Information please - electronic superhighway
Reason, March, 1994 by Martin Morse Wooster
ANOTHER FEATURE IN THE SEPTEMBER Wired is an interview with George Gilder, who is working on a book on the future of the "telecosm." (Gilder's views, however, are better expressed in an article in a recent issue of Regulation, dated only 1993.
Gilder predicts that, by 1995, there will be chips with 100 million transistors; by 2000, chips with 1 billion transistors will be easily available. Tens of millions of cellular phones and personal communication devices will make the nation's existing telephone web a costly anachronism. Fiber-optic cables will be superseded by "all-optical networks" of silicon fibers that "will make communications power virtually free."
These changes, says Gilder, will make the U.S. Postal Service a technological anachronism. It already costs only 13 cents to send a one-page fax coast to coast, compared to 29 cents for a letter; falling fax prices will check the Postal Service's ability to raise prices.

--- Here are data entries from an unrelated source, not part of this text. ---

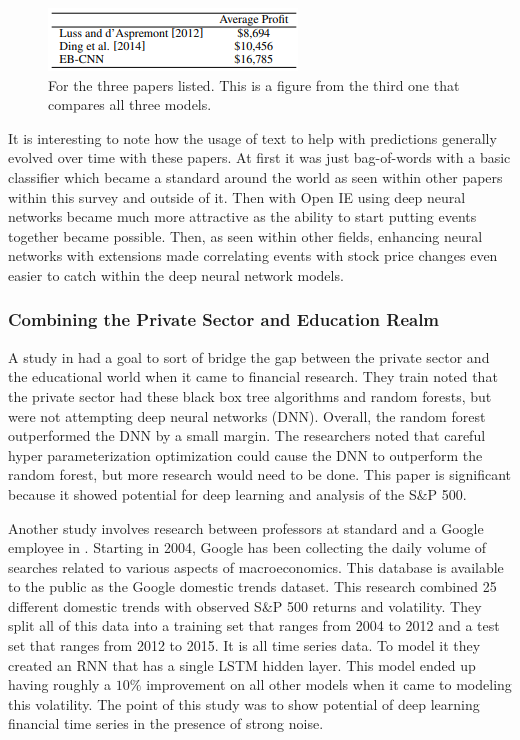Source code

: \documentclass{article}
\theoremstyle{plain}
\theoremstyle{definition}
\numberwithin{equation}{section}
\numberwithin{theorem}{section}
\numberwithin{lemma}{section}
\numberwithin{definition}{section}
\numberwithin{proposition}{section}
\numberwithin{corollary}{section}
\begin{document}
	\begin{figure}[h]
		\includegraphics[width=\linewidth]{dollars}
		\caption{For the three papers listed. This is a figure from the third one \cite{Ding2015DeepLF} that compares all three models.}
	\end{figure}
	
	It is interesting to note how the usage of text to help with predictions generally evolved over time with these papers. At first it was just bag-of-words with a basic classifier which became a standard around the world as seen within other papers within this survey and outside of it. Then with Open IE using deep neural networks became much more attractive as the ability to start putting events together became possible. Then, as seen within other fields, enhancing neural networks with extensions made correlating events with stock price changes even easier to catch within the deep neural network models.
	
	\subsubsection{Combining the Private Sector and Education Realm}
	A study in \cite{Krauss2016} had a goal to sort of bridge the gap between the private sector and the educational world when it came to financial research. They train noted that the private sector had these black box tree algorithms and random forests, but were not attempting deep neural networks (DNN). Overall, the random forest outperformed the DNN by a small margin. The researchers noted that careful hyper parameterization optimization could cause the DNN to outperform the random forest, but more research would need to be done. This paper is significant because it showed potential for deep learning and analysis of the S\&P 500.
	
	
	Another study involves research between professors at standard and a Google employee in \cite{Xiong2015}. Starting in 2004, Google has been collecting the daily volume of searches related to various aspects of macroeconomics. This database is available to the public as the Google domestic trends dataset. This research combined 25 different domestic trends with observed S\&P 500 returns and volatility. They split all of this data into a training set that ranges from 2004 to 2012 and a test set that ranges from 2012 to 2015. It is all time series data. To model it they created an RNN that has a single LSTM hidden layer. This model ended up having roughly a $10\%$ improvement on all other models when it came to modeling this volatility. The point of this study was to show potential of deep learning financial time series in the presence of strong noise.
	
\end{document}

Ultimately, Gilder argues, the Federal Communications Commission and state telephone regulators will lose their justification, since their raison d'etre is that the electronic spectrum is scarce and therefore needs the firm hand of government to ration the finite airwaves and oversee such "natural monopolies" as the local cable-television franchise and the local telephone company.

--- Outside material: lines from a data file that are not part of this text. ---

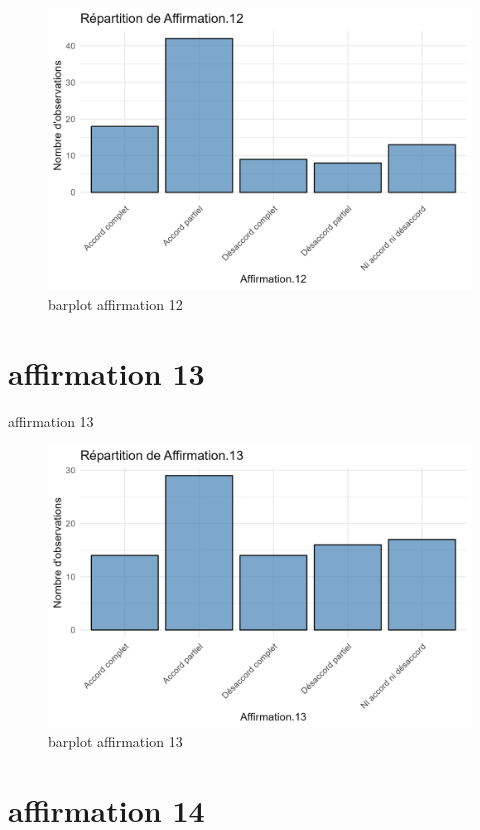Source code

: \documentclass[
]{article}
\begin{document}
\begin{figure}
\centering
\includegraphics{Image/barplot_Affirmation.12.png}
\caption{barplot affirmation 12}
\end{figure}

\section{affirmation 13}\label{affirmation-13}

affirmation 13

\begin{figure}
\centering
\includegraphics{Image/barplot_Affirmation.13.png}
\caption{barplot affirmation 13}
\end{figure}

\section{affirmation 14}\label{affirmation-14}
\end{document}
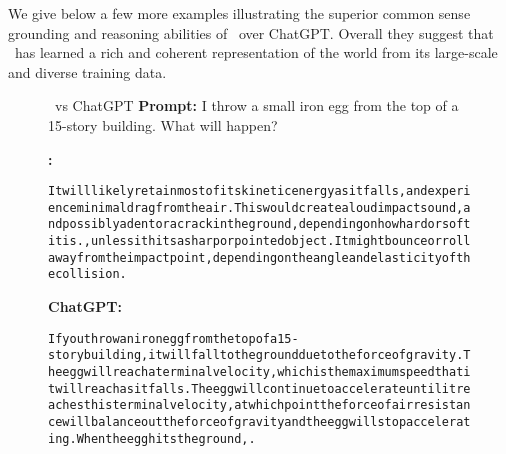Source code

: We give below a few more examples illustrating the superior common sense grounding and reasoning abilities of \DV\ over ChatGPT. Overall they suggest that \DV\ has learned a rich and coherent representation of the world from its large-scale and diverse training data. 

\begin{figure}[H]
\begin{AIbox}{\DV\ vs ChatGPT}
{\scriptsize
{\bf Prompt:} I throw a small iron egg from the top of a 15-story building. What will happen?\\
}

\parbox[t]{\textwidth}{{\bf \DV:} \tiny \begin{alltt}
It will likely retain most of its kinetic energy as it falls, and experience minimal drag from the air. This would create a loud impact sound, and possibly a dent or a crack in the ground, depending on how hard or soft it is. , unless it hits a sharp or pointed object. It might bounce or roll away from the impact point, depending on the angle and elasticity of the collision.
\end{alltt}}
\parbox[t]{\textwidth}{{\bf ChatGPT:} \tiny \begin{alltt}

If you throw an iron egg from the top of a 15-story building, it will fall to the ground due to the force of gravity. The egg will reach a terminal velocity, which is the maximum speed that it will reach as it falls. The egg will continue to accelerate until it reaches this terminal velocity, at which point the force of air resistance will balance out the force of gravity and the egg will stop accelerating. When the egg hits the ground, .
\end{alltt}}
\end{AIbox}
\caption{}
\end{figure}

The increasingly specious argument for such "natural monopolies," Gilder contends, will become even more dubious when silicon cables enable photon-based messages to travel around the world at virtually no cost. But government can block this bright future by denying telephone-company competitors access to "dark fiber"--the one-third of the nation's existing fiber-optic network currently unused by the phone companies. Phone companies make 10 times as much money transmitting data as they do transmitting voices, and they don't want to lease the dark fiber to competitors without loading it with expensive--and, in Gilder's view, unnecessary--electronic enhancements.
Gilder cheers a recent FCC ruling that allows such competitors to the telephone companies as Electronic Data Systems, Shell, and McDonnell Douglas to buy as much "dark fiber" as they want. He feels this will stimulate a continuing fall in communications charges, which will encourage entrepreneurial drive and initiative.
"In a regime of bondless bandwidths and computational abundance, the key scarce resource will be the human mind," Gilder concludes. "Contributing the bulk of the value added and gaining most of the profits, human creativity will become ever more valuable and more highly rewarded. Slipping inexorably away into the trackless realms of human minds, economic activity will become ever harder to regulate, tax, or control."
One need not agree with every point Gilder makes (particularly when he slips into techno-mysticism) to conclude that his basic ideas are sound. It's clear that computers have freed people rather than enslaved them, and that forthcoming changes in the information world will encourage decentralization rather than strengthen hierarchy. "Infopreneurs" may be scruffy bikers, but they'll be as free to live in Louisville or Bozeman as in Silicon Valley or Manhattan. Indeed, one consequence of the information superhighway may well be an increased pride in regional identity; if there's no need to move to a big city to do your work, you won't have to live like a rootless urban sophisticate.